What to work on:
Counting every line in the entries below where the word "right" occurs, report how many there are. Give only that number.

Dataset extract:
*** Begin section ***

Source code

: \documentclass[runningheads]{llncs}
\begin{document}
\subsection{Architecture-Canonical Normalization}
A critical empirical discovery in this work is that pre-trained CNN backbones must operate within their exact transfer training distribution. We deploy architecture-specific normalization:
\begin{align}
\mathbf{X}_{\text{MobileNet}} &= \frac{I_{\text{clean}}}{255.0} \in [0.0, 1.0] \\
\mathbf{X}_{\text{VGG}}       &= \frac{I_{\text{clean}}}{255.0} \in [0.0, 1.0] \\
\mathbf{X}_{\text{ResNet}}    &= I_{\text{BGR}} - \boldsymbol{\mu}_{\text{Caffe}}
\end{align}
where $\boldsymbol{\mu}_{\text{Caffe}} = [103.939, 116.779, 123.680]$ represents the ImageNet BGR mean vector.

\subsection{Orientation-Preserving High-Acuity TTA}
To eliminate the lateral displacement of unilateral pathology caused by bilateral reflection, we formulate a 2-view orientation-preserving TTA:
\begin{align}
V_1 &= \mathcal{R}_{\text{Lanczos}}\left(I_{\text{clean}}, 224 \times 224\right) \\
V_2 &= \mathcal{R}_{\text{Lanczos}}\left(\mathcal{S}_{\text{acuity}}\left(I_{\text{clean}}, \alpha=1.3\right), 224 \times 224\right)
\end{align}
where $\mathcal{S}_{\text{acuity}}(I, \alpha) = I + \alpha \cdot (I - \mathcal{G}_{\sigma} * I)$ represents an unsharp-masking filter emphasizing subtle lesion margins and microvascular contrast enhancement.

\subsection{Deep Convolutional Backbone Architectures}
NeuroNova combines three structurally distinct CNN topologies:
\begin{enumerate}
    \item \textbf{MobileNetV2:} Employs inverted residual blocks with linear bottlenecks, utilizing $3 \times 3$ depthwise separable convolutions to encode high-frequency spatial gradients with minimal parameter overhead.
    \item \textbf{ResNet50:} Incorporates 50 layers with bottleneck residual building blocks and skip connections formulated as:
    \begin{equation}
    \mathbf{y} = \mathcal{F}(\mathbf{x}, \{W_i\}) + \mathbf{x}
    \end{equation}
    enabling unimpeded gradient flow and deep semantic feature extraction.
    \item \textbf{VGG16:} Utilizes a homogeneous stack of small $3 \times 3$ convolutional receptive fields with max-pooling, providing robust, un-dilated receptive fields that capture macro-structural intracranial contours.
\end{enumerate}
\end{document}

*** End section ***

Written solution:
2